Task instructions ::
Needed from the data below: every line from the one with "27. ❌ Closed" up to and including the one with "28. 🗣 Commented", repeated exactly and with nothing else.

(Stored data)

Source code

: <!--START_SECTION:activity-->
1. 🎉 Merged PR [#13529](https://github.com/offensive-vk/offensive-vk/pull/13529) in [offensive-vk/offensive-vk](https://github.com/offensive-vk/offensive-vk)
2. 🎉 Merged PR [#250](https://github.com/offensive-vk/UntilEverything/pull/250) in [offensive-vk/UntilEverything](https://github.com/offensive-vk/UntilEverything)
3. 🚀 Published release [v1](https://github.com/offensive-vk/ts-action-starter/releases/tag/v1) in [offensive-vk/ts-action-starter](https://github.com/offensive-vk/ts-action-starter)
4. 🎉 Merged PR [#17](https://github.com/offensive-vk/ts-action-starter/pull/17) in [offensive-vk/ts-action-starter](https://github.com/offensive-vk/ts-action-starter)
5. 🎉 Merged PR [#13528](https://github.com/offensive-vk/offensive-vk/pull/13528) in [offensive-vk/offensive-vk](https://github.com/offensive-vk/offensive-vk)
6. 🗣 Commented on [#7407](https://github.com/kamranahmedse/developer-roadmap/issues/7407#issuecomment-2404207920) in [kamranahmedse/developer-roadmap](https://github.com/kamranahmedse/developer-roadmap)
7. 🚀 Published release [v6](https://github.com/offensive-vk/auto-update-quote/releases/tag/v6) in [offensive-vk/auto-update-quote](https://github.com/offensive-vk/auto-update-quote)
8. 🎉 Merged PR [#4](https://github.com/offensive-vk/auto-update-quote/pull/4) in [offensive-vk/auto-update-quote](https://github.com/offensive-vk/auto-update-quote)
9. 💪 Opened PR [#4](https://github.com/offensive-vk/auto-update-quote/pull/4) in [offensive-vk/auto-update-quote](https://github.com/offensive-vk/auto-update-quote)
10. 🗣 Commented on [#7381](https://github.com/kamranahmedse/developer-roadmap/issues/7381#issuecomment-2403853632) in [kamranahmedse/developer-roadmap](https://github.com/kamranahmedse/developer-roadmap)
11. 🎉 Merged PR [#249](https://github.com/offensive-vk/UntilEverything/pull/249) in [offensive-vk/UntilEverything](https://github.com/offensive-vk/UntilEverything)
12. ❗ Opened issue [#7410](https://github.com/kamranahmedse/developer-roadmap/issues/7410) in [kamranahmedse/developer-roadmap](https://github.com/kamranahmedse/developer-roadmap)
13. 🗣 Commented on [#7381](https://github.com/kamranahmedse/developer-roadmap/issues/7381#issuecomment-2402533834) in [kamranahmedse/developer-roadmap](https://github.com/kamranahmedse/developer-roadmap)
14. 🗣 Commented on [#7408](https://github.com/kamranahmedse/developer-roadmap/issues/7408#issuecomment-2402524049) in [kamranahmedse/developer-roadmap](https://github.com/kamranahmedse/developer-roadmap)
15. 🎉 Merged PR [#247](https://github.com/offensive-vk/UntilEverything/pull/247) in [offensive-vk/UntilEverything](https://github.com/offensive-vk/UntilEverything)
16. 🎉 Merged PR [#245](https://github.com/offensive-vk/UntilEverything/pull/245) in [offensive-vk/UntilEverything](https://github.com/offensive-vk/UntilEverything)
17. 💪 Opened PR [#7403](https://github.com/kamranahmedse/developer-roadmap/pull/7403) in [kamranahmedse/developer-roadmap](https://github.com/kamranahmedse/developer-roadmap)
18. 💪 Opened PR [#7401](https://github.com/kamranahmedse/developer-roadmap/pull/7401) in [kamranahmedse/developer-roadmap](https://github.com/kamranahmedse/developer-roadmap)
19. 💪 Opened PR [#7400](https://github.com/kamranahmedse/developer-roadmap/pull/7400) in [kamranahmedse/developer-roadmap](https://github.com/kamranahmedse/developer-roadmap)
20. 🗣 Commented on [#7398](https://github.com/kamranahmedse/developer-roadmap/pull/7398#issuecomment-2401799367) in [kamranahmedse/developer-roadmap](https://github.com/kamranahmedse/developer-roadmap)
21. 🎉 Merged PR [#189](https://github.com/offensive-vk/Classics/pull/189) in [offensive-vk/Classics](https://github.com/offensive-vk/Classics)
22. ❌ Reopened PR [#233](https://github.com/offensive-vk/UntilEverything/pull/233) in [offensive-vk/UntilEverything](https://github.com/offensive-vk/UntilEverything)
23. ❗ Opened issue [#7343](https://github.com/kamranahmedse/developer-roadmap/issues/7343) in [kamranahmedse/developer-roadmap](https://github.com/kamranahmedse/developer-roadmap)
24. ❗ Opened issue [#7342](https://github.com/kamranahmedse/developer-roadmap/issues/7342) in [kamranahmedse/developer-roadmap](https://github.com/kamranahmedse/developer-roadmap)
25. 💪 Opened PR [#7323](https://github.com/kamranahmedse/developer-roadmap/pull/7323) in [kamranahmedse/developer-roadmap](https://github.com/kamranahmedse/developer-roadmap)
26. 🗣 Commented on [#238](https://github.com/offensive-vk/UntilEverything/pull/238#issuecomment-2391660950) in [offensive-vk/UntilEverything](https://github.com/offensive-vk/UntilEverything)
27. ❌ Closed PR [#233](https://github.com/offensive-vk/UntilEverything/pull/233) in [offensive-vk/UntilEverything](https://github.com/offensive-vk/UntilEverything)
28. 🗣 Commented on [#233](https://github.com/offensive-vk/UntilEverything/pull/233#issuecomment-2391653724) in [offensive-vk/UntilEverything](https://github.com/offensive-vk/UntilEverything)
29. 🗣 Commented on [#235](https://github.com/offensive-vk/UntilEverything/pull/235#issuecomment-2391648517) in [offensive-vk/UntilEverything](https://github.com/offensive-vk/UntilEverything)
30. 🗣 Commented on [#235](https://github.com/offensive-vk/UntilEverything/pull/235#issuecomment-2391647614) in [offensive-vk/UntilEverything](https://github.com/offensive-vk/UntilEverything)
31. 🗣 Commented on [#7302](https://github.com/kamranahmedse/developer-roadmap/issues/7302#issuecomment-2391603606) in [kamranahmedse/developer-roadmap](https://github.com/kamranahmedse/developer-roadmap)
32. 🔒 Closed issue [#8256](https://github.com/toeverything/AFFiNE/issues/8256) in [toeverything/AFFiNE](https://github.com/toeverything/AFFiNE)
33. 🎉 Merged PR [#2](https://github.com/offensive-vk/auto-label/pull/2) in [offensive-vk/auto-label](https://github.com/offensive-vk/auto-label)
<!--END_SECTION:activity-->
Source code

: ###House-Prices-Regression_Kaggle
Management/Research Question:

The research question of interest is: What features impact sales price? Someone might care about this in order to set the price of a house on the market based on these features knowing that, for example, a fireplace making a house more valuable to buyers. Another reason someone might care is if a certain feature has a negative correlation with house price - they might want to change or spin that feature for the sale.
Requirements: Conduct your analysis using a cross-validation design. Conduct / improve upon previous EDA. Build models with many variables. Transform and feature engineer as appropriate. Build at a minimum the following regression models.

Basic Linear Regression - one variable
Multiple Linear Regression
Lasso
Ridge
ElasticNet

Answer space ::
27. ❌ Closed PR [#233](https://github.com/offensive-vk/UntilEverything/pull/233) in [offensive-vk/UntilEverything](https://github.com/offensive-vk/UntilEverything)
28. 🗣 Commented on [#233](https://github.com/offensive-vk/UntilEverything/pull/233#issuecomment-2391653724) in [offensive-vk/UntilEverything](https://github.com/offensive-vk/UntilEverything)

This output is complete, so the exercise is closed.